Liposomes are microscopic vesicles composed of one or several lipid bilayers separated by aqueous compartments in which a variety of drugs can be incorporated. Numerous studies have shown an improved therapeutic index and a reduced toxicity for drugs entrapped in liposomes. We have already demonstrated that the encapsulation of anti-HIV agents into liposomes allows high cellular penetration, good in vitro antiviral activity against HIV, efficient targeting of macrophage-rich tissues and a marked improvement of the pharmacokinetics of drugs (Desormeaux et al., 1994, AIDS 8:1545-1553; Makabi-Panzu et al., 1994, AIDS Res. Hum. Retroviruses 10:1463-1470; Dusserre et al., 1995, AIDS 9:833-841; Harvie et al., 1995, AIDS 9:701-707; Harvie et al., 1996, Antimicrob. Agents Chemother. 40:225-229). To our knowledge, liposome-encapsulated drugs have never been used to prevent the mucosal transmission of infectious agents. When applied locally to mucosa or skin, liposomes are usually taken up by monocytes and macrophages and also by Langerhans cells which may capture and harbor HIV. Consequently, in contrast with free drugs, which tend to diffuse rapidly through the mucosa and reach the circulation, the use of drugs within liposomes and incorporated into a gel formulation should concentrate the active agents within infected cells as well as within cells susceptible to HIV infection. Such drug delivery system is even more attractive as it was shown that liposomes are very well tolerated when given topically (Parnham and Wetzig, 1993, Chem. Phys. Lipids 64:263-274).

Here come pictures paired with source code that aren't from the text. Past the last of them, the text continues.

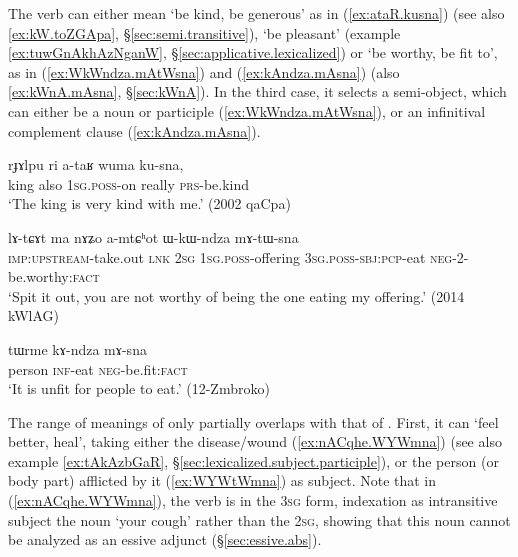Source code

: The verb  can either mean `be kind, be generous' as in (\ref{ex:ataR.kusna}) (see also \ref{ex:kW.toZGApa}, §\ref{sec:semi.transitive}), `be pleasant' (example \ref{ex:tuwGnAkhAzNganW}, §\ref{sec:applicative.lexicalized}) or `be worthy, be fit to', as in (\ref{ex:WkWndza.mAtWsna}) and (\ref{ex:kAndza.mAsna}) (also \ref{ex:kWnA.mAsna}, §\ref{sec:kWnA}). In the third case, it selects a semi-object, which can either be a noun or participle (\ref{ex:WkWndza.mAtWsna}), or an infinitival complement clause (\ref{ex:kAndza.mAsna}).

\begin{exe}
\ex \label{ex:ataR.kusna}
\gll rɟɤlpu ri a-taʁ wuma ku-sna, \\
king also \textsc{1sg}.\textsc{poss}-on really \textsc{prs}-be.kind \\
\glt `The king is very kind with me.' (2002 qaCpa)
\end{exe}

\begin{exe}
\ex \label{ex:WkWndza.mAtWsna}
\gll lɤ-tɕɤt ma nɤʑo a-mtɕʰot ɯ-kɯ-ndza mɤ-tɯ-sna \\
\textsc{imp}:\textsc{upstream}-take.out \textsc{lnk} \textsc{2sg} \textsc{1sg}.\textsc{poss}-offering \textsc{3sg}.\textsc{poss}-\textsc{sbj}:\textsc{pcp}-eat \textsc{neg}-2-be.worthy:\textsc{fact} \\
\glt `Spit it out, you are not worthy of being the one eating my offering.' (2014 kWlAG)
\end{exe}

\begin{exe}
\ex \label{ex:kAndza.mAsna}
\gll tɯrme kɤ-ndza mɤ-sna\\
person \textsc{inf}-eat \textsc{neg}-be.fit:\textsc{fact} \\
\glt `It is unfit for people to eat.' (12-Zmbroko) 
\end{exe}

The range of meanings of  only partially overlaps with that of . First, it can `feel better, heal', taking either the disease/wound (\ref{ex:nACqhe.WYWmna}) (see also example \ref{ex:tAkAzbGaR}, §\ref{sec:lexicalized.subject.participle}), or the person (or body part) afflicted by it (\ref{ex:WYWtWmna}) as subject. Note that in (\ref{ex:nACqhe.WYWmna}), the verb is in the \textsc{3sg} form, indexation as intransitive subject the noun  `your cough' rather than the \textsc{2sg}, showing that this noun cannot be analyzed as an essive adjunct (§\ref{sec:essive.abs}).

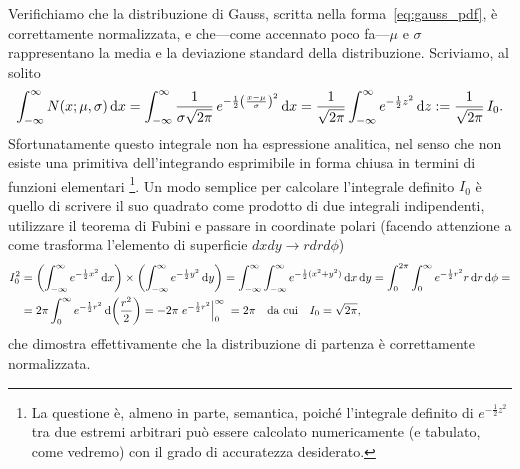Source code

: Verifichiamo che la distribuzione di Gauss, scritta nella
forma~\eqref{eq:gauss_pdf}, è correttamente normalizzata, e che---come
accennato poco fa---$\mu$ e $\sigma$ rappresentano la media e la deviazione
standard della distribuzione. Scriviamo, al solito
\begin{align*}
  \int_{-\infty}^\infty \gausspdf[\mu, \sigma]{x} \diff =
  \int_{-\infty}^\infty \frac{1}{\sigma\sqrt{2\pi}} \,
  e^{-\frac{1}{2}\left(\frac{x-\mu}{\sigma}\right)^2} \diff =
  \frac{1}{\sqrt{2\pi}}\int_{-\infty}^\infty e^{-\frac{1}{2}z^2} \diff[z] :=
  \frac{1}{\sqrt{2\pi}}\,I_0.
\end{align*}
Sfortunatamente questo integrale non ha espressione analitica, nel senso che non
esiste una primitiva dell'integrando esprimibile in forma chiusa in termini di
funzioni elementari%
\footnote{La questione è, almeno in parte, semantica, poiché l'integrale
  definito di $e^{-\frac{1}{2}z^2}$ tra due estremi arbitrari può essere
  calcolato numericamente (e tabulato, come vedremo) con il grado di accuratezza
  desiderato.}.
Un modo semplice per calcolare l'integrale definito $I_0$ è quello di
scrivere il suo quadrato come prodotto di due integrali indipendenti, utilizzare
il teorema di Fubini e passare in coordinate polari (facendo attenzione a come
trasforma l'elemento di superficie $dxdy \rightarrow rdrd\phi$)
\begin{align*}
  I_0^2 & =
  \left(\int_{-\infty}^\infty e^{-\frac{1}{2}x^2} \diff[x]\right) \times
  \left(\int_{-\infty}^\infty e^{-\frac{1}{2}y^2} \diff[y]\right) =
  \int_{-\infty}^\infty\int_{-\infty}^\infty e^{-\frac{1}{2}(x^2 + y^2)} \diff[x]\diff[y] =
  \int_0^{2\pi}\int_0^\infty e^{-\frac{1}{2}r^2}r\diff[r]\diff[\phi] =\\
  & = 2\pi \int_0^\infty e^{-\frac{1}{2}r^2} \diff[\left(\frac{r^2}{2}\right)] =
  -2\pi \eval{e^{-\frac{1}{2}r^2}}{0}{\infty} \;\;\;\; = 2\pi
  \quad \text{da cui} \quad
  I_0 = \sqrt{2\pi},
\end{align*}
che dimostra effettivamente che la distribuzione di partenza è correttamente
normalizzata.

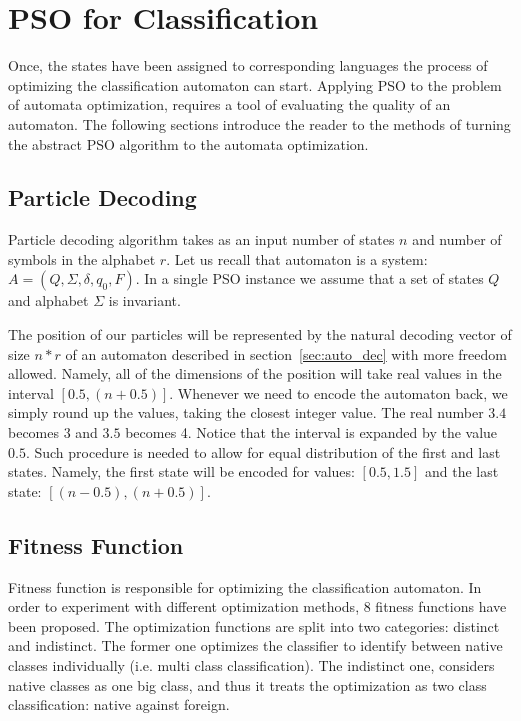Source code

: \documentclass{mini}
\begin{document}
\section{PSO for Classification}

Once, the states have been assigned to corresponding languages the process of optimizing the classification automaton can start. Applying PSO to the problem of automata optimization, requires a tool of evaluating the quality of an automaton. The following sections introduce the reader to the methods of turning the abstract PSO algorithm to the  automata optimization.

\subsection{Particle Decoding}


Particle decoding algorithm takes as an input number of states $n$ and number of symbols in the alphabet $r$.
Let us recall that automaton is a system: $A = (Q, \Sigma, \delta, q_0, F)$. In a single PSO instance we assume that a set of states $Q$ and alphabet $\Sigma$ is invariant. 

The position of our particles will be represented by the natural decoding vector of size $n*r$ of an automaton described in section~\ref{sec:auto_dec} with more freedom allowed. Namely, all of the dimensions of the position will take real values in the interval $[0.5, (n+0.5)]$. Whenever we need to encode the automaton back, we simply round up the values, taking the closest integer value. The real number $3.4$ becomes $3$ and $3.5$ becomes 4. Notice that the interval is expanded by the value $0.5$. Such procedure is needed to allow for equal distribution of the first and last states. Namely, the first state will be encoded for values: $[0.5, 1.5]$ and the last state: $[(n-0.5), (n+0.5)]$.

\subsection{Fitness Function}

Fitness function is responsible for optimizing the classification automaton. In order to experiment with different optimization methods, 8 fitness functions have been proposed. The optimization functions are split into two categories: distinct and indistinct. The former one optimizes the classifier to identify between native classes individually (i.e. multi class classification). The indistinct one, considers native classes as one big class, and thus it treats the optimization as two class classification: native against foreign.
\end{document}
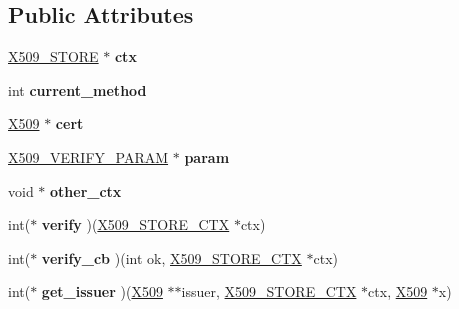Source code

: \subsection*{Public Attributes}
\begin{DoxyCompactItemize}
\item 
\mbox{\label{structx509__store__ctx__st_ac633a0b046f10408d0becf0f1732ede5}} 
\hyperlink{structx509__store__st}{X509\+\_\+\+S\+T\+O\+RE} $\ast$ {\bfseries ctx}
\item 
\mbox{\label{structx509__store__ctx__st_a1bbea1b86bcb3d3f1a7d0bb05e67e860}} 
int {\bfseries current\+\_\+method}
\item 
\mbox{\label{structx509__store__ctx__st_aaf9dd5eda06f69f1a8b9f7606ee5c9b1}} 
\hyperlink{structx509__st}{X509} $\ast$ {\bfseries cert}
\item 
\mbox{\label{structx509__store__ctx__st_aacc66808b8d950db3d83395fdcd985b4}} 
\hyperlink{struct_x509___v_e_r_i_f_y___p_a_r_a_m__st}{X509\+\_\+\+V\+E\+R\+I\+F\+Y\+\_\+\+P\+A\+R\+AM} $\ast$ {\bfseries param}
\item 
\mbox{\label{structx509__store__ctx__st_ab5ca1f66ed3e28f30ec7dc4df63ae78d}} 
void $\ast$ {\bfseries other\+\_\+ctx}
\item 
\mbox{\label{structx509__store__ctx__st_a40f028b2c848dc8df554ab89ac562fd1}} 
int($\ast$ {\bfseries verify} )(\hyperlink{structx509__store__ctx__st}{X509\+\_\+\+S\+T\+O\+R\+E\+\_\+\+C\+TX} $\ast$ctx)
\item 
\mbox{\label{structx509__store__ctx__st_a07d959e3a0cb959ec7c39bd7b8ee76eb}} 
int($\ast$ {\bfseries verify\+\_\+cb} )(int ok, \hyperlink{structx509__store__ctx__st}{X509\+\_\+\+S\+T\+O\+R\+E\+\_\+\+C\+TX} $\ast$ctx)
\item 
\mbox{\label{structx509__store__ctx__st_a5374f462a245a61de3aa7a7ccf18ddb9}} 
int($\ast$ {\bfseries get\+\_\+issuer} )(\hyperlink{structx509__st}{X509} $\ast$$\ast$issuer, \hyperlink{structx509__store__ctx__st}{X509\+\_\+\+S\+T\+O\+R\+E\+\_\+\+C\+TX} $\ast$ctx, \hyperlink{structx509__st}{X509} $\ast$x)
$$
\end{DoxyCompactItemize}
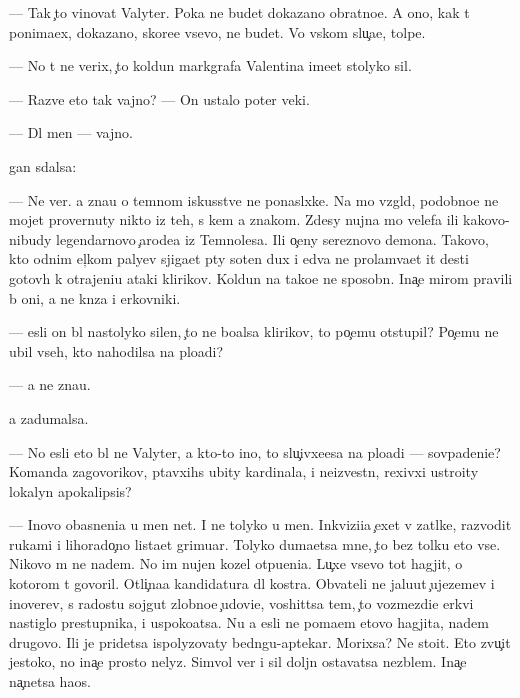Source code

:\documentclass[10pt]{book}
\begin{document}
— Tak {\c}to vinovat Valyter. Poka ne budet dokazano obratno{\y}e. A ono, kak t{\yi} ponima{\y}ex, dokazano, skore{\y}e vsevo, ne budet. Vo vs{\ia}kom slu{\c}a{\y}e, tolpe.

— No t{\yi} ne verix, {\c}to koldun markgrafa Valentina ime{\y}et stolyko sil.

— Razve eto tak vajno? — On ustalo poter veki.

— Dl{\ia} men{\ia} — vajno.

{\Q}{\yi}gan sdalsa:

— Ne ver{\iu}. {\Y}a zna{\y}u o temnom iskusstve ne ponasl{\yi}xke. Na mo{\y} vzgl{\ia}d, podobno{\y}e ne mojet provernuty nikto iz teh, s kem {\y}a znakom. Zdesy nujna mo{\x} velefa ili kakovo-nibudy legendarnovo {\c}arode{\y}a iz Temnoles{\y}a. Ili o{\c}eny ser{\y}eznovo demona. Takovo, kto odnim {\x}el{\c}kom paly{\q}ev sjiga{\y}et p{\ia}ty soten dux i {\y}edva ne prolam{\yi}va{\y}et {\x}it des{\ia}ti gotov{\yi}h k otrajeni{\y}u ataki klirikov. Koldun{\yi} na tako{\y}e ne sposobn{\yi}. Ina{\c}e mirom pravili b{\yi} oni, a ne kn{\ia}z{\y}a i {\q}erkovniki.

— {\Y}esli on b{\yi}l nastolyko silen, {\c}to ne bo{\y}alsa klirikov, to po{\c}emu otstupil? Po{\c}emu ne ubil vseh, kto nahodilsa na plo{\x}adi?

— {\Y}a ne zna{\y}u.

{\Y}a zadumalsa.

— No {\y}esli eto b{\yi}l ne Valyter, a kto-to ino{\y}, to slu{\c}ivxe{\y}esa na plo{\x}adi — sovpadeni{\y}e? Komanda zagovor{\x}ikov, p{\yi}tavxihs{\ia} ubity kardinala, i ne{\y}izvestn{\yi}{\y}, rexivxi{\y} ustro{\y}ity lokalyn{\yi}{\y} apokalipsis?

— Inovo ob{\y}asneni{\y}a u men{\ia} net. I ne tolyko u men{\ia}. Inkvizi{\q}i{\y}a {\c}exet v zat{\yi}lke, razvodit rukami i lihorado{\c}no lista{\y}et grimuar{\yi}. Tolyko duma{\y}etsa mne, {\c}to bez tolku eto vse. Nikovo m{\yi} ne na{\y}dem. No im nujen kozel otpu{\x}eni{\y}a. Lu{\c}xe vsevo tot hagjit, o kotorom t{\yi} govoril. Otli{\c}na{\y}a kandidatura dl{\ia} kostra. Ob{\yi}vateli ne jalu{\y}ut {\c}ujezem{\q}ev i inover{\q}ev, s radost{\y}u sojgut zlobno{\y}e {\c}udovi{\x}e, voshit{\ia}tsa tem, {\c}to vozmezdi{\y}e {\Q}erkvi nastiglo prestupnika, i uspoko{\y}atsa. Nu a {\y}esli ne po{\y}ma{\y}em etovo hagjita, na{\y}dem drugovo. Ili je pridetsa ispolyzovaty bedn{\ia}gu-aptekar{\ia}. Mor{\x}ixsa? Ne sto{\y}it. Eto zvu{\c}it jestoko, no ina{\c}e prosto nelyz{\ia}. Simvol{\yi} ver{\yi} i sil{\yi} doljn{\yi} ostavatsa nez{\yi}blem{\yi}. Ina{\c}e na{\c}netsa haos.
\end{document}
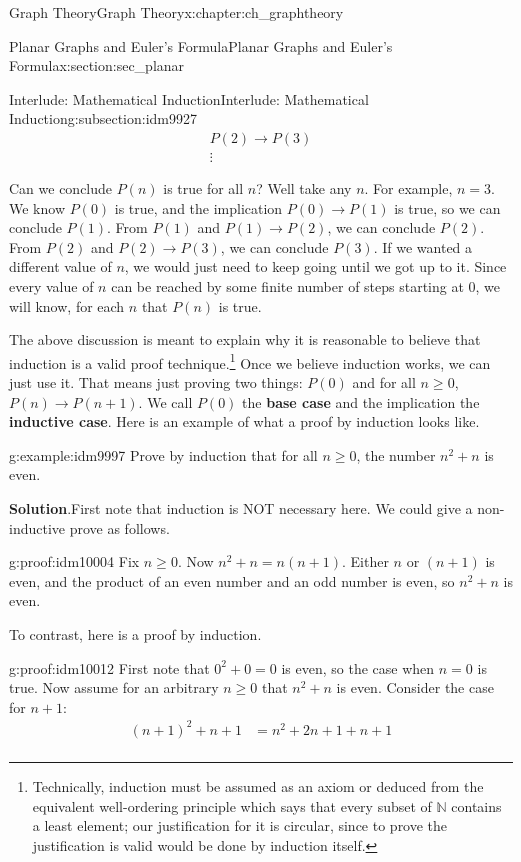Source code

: \documentclass[oneside,10pt,]{book}
\newcommand{\terminology}[1]{\textbf{#1}}
\numberwithin{equation}{chapter}
\def\N{\mathbb N}
\def\imp{\rightarrow}
\newcommand{\amp}{&}
\begin{document}
\begin{chapterptx}{Graph Theory}{}{Graph Theory}{}{}{x:chapter:ch_graphtheory}
\begin{sectionptx}{Planar Graphs and Euler's Formula}{}{Planar Graphs and Euler's Formula}{}{}{x:section:sec_planar}
\begin{subsectionptx}{Interlude: Mathematical Induction}{}{Interlude: Mathematical Induction}{}{}{g:subsection:idm9927}
\begin{gather*}
P(2) \imp P(3)\\
\vdots
\end{gather*}
%
\par
Can we conclude \(P(n)\) is true for all \(n\)?  Well take any \(n\).  For example, \(n = 3\).  We know \(P(0)\) is true, and the implication \(P(0) \imp P(1)\) is true, so we can conclude \(P(1)\).  From \(P(1)\) and \(P(1) \imp P(2)\), we can conclude \(P(2)\).  From \(P(2)\) and \(P(2) \imp P(3)\), we can conclude \(P(3)\).  If we wanted a different value of \(n\), we would just need to keep going until we got up to it.  Since every value of \(n\) can be reached by some finite number of steps starting at 0, we will know, for each \(n\) that \(P(n)\) is true.%
\par
The above discussion is meant to explain why it is reasonable to believe that induction is a valid proof technique.\footnote{Technically, induction must be assumed as an axiom or deduced from the equivalent well-ordering principle which says that every subset of \(\N\) contains a least element; our justification for it is circular, since to prove the justification is valid would be done by induction itself.\label{g:fn:idm9989}}  Once we believe induction works, we can just use it.  That means just proving two things: \(P(0)\) and for all \(n \ge 0\), \(P(n) \imp P(n+1)\).  We call \(P(0)\) the \terminology{base case} and the implication the \terminology{inductive case}.  Here is an example of what a proof by induction looks like.%
\begin{example}{}{g:example:idm9997}%
Prove by induction that for all \(n \ge 0\), the number \(n^2 + n\) is even.%
\par\smallskip%
\noindent\textbf{Solution}.\hypertarget{g:solution:idm10002}{}\quad{}First note that induction is NOT necessary here.  We could give a non-inductive prove as follows.%
\begin{proofptx}{}{g:proof:idm10004}
Fix \(n \ge 0\).  Now \(n^2 + n = n(n+1)\).  Either \(n\) or \((n+1)\) is even, and the product of an even number and an odd number is even, so \(n^2 + n\) is even.%
\end{proofptx}
To contrast, here is a proof by induction.%
\begin{proofptx}{}{g:proof:idm10012}
First note that \(0^2 + 0 = 0\) is even, so the case when \(n = 0\) is true.  Now assume for an arbitrary \(n\ge 0\) that \(n^2 + n\) is even.  Consider the case for \(n+1\):%
\begin{align*}
(n+1)^2 + n+1 \amp = n^2 + 2n + 1 + n + 1\\

\end{align*}
\end{proofptx}
\end{example}
\end{subsectionptx}
\end{sectionptx}
\end{chapterptx}
\end{document}
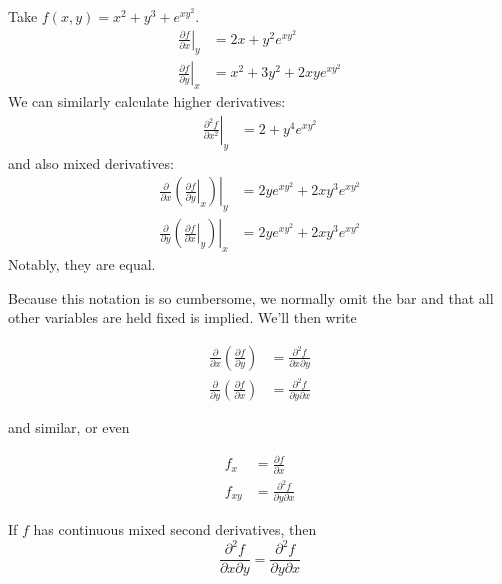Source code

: \documentclass{../template/note}
\begin{document}
    \begin{example}
        Take \(f(x, y) = x^2+y^3+e^{xy^2}\).
        \begin{align*}
            \left.\frac{\partial f}{\partial x}\right|_y &= 2x + y^2e^{xy^2} \\
            \left.\frac{\partial f}{\partial y}\right|_x &= x^2 + 3y^2 + 2xye^{xy^2}
        \end{align*}
        We can similarly calculate higher derivatives:
        \begin{align*}
            \left.\frac{\partial^2 f}{\partial x^2}\right|_y &= 2 + y^4e^{xy^2}
        \end{align*}
        and also mixed derivatives:
        \begin{align*}
            \frac{\partial}{\partial x}\left.\left(\left.\frac{\partial f}{\partial y}\right|_x\right)\right|_y &= 2ye^{xy^2}+2xy^3e^{xy^2} \\
            \frac{\partial}{\partial y}\left.\left(\left.\frac{\partial f}{\partial x}\right|_y\right)\right|_x &= 2ye^{xy^2}+2xy^3e^{xy^2}
        \end{align*}
        Notably, they are equal.
    \end{example}
    Because this notation is so cumbersome, we normally omit the bar and that all other variables are held fixed is implied. We'll then write

    \begin{align*}
        \frac{\partial}{\partial x} \left(\frac{\partial f}{\partial y}\right) &= \frac{\partial^2 f}{\partial x \partial y} \\
        \frac{\partial}{\partial y} \left(\frac{\partial f}{\partial x}\right) &= \frac{\partial^2 f}{\partial y \partial x}
    \end{align*}

    and similar, or even

    \begin{align*}
        f_x &= \frac{\partial f}{\partial x} \\
        f_{xy} &= \frac{\partial^2 f}{\partial y \partial x}
    \end{align*}
    
    \begin{proposition}
        If \(f\) has continuous mixed second derivatives, then
        \[
            \frac{\partial^2 f}{\partial x \partial y} = \frac{\partial^2 f}{\partial y \partial x}
        \]
    \end{proposition}
\end{document}
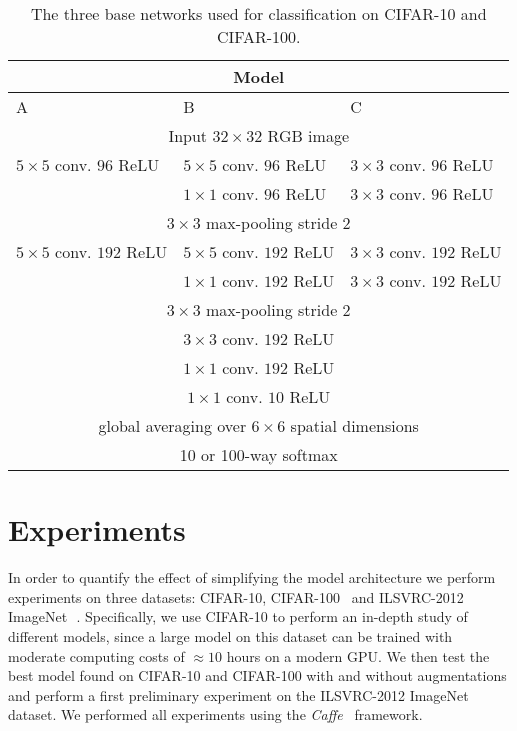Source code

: \documentclass{article} \usepackage{iclr2015,times}
\begin{document}
\begin{table}[h]
\caption{The three base networks used for classification on CIFAR-10
  and CIFAR-100.}
\label{base-models}
\begin{center}
\begin{small}
\begin{tabular}{l|l|l}
\multicolumn{3}{c}{\bf Model} \\
\hline
A         &B & C \\
\hline
\multicolumn{3}{c}{Input $32 \times 32$ RGB image} \\
\hline
$5 \times 5$ conv. $96$ ReLU & $5 \times 5$ conv. $96$ ReLU & $3 \times 3$ conv. $96$ ReLU \\
 & $1 \times 1$ conv. $96$ ReLU & $3 \times 3$ conv. $96$ ReLU \\
\hline 
\multicolumn{3}{c}{$3 \times 3$ max-pooling stride $2$} \\ 
\hline
$5 \times 5$ conv. $192$ ReLU & $5 \times 5$ conv. $192$ ReLU & $3 \times 3$ conv. $192$ ReLU \\
 & $1 \times 1$ conv. $192$ ReLU & $3 \times 3$ conv. $192$ ReLU \\
\hline
\multicolumn{3}{c}{$3 \times 3$ max-pooling stride $2$} \\
\hline
\multicolumn{3}{c}{$3 \times 3$ conv. $192$ ReLU} \\
\hline
\multicolumn{3}{c}{$1 \times 1$ conv. $192$ ReLU} \\
\hline
\multicolumn{3}{c}{$1 \times 1$ conv. $10$ ReLU} \\
\hline
\multicolumn{3}{c}{global averaging over $6\times6$ spatial dimensions} \\
\hline
\multicolumn{3}{c}{10 or 100-way softmax} \\
\end{tabular}
\end{small}
\end{center}
\end{table}

\section{Experiments}
In order to quantify the effect of simplifying the model architecture
we perform experiments on three datasets: CIFAR-10, CIFAR-100~\citep{Krizhevsky2009} and ILSVRC-2012 ImageNet~\citep{Imagenet_2009}\,. Specifically, we use CIFAR-10 to perform an in-depth
study of different models, since a large model on this dataset can be trained with
moderate computing costs of $\approx 10$ hours on a modern GPU. We
then test the best model found on CIFAR-10 and CIFAR-100 with and
without augmentations and perform a first preliminary experiment on
the ILSVRC-2012 ImageNet dataset. We performed all experiments using the \emph{Caffe}~\citep{caffe} framework.
\end{document}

U.S. Pat. No. 5,292,516 describes gel formulations comprising poloxamers which are used as drug delivery systems. However, no mention is made in that reference that the gels themselves are physical barriers per se impeding permeation of pathogens therethrough.
The international patent publication WO 95/10268 describes a composition comprising poloxamer 407 gel (18% w/w) containing cysteamine to prevent HIV infection. This reference indeed teaches that poloxamer 407 gel can be used as a vaginal gel, but it does not suggest that the poloxamer itself might be used as a physical barrier to prevent the transmission of a pathogen and its permeation through the membrane of mucosa. Furthermore, this reference does not teach that the gel formulation could act as a pharmacological barrier to prevent the infection of host cells. In addition, this reference does not show any in vitro and in vivo evidence that the gel formulation might be efficient to prevent the transmission of pathogens.
There is, therefore, still a need for a method and compositions for preventing transmission of pathogens through the membrane of mucosae and/or skin which compositions and method would result in the creation of a physical barrier to permeation of pathogens, and optionally in the further creation of a chemical or pharmacological barrier to pathogen transmission.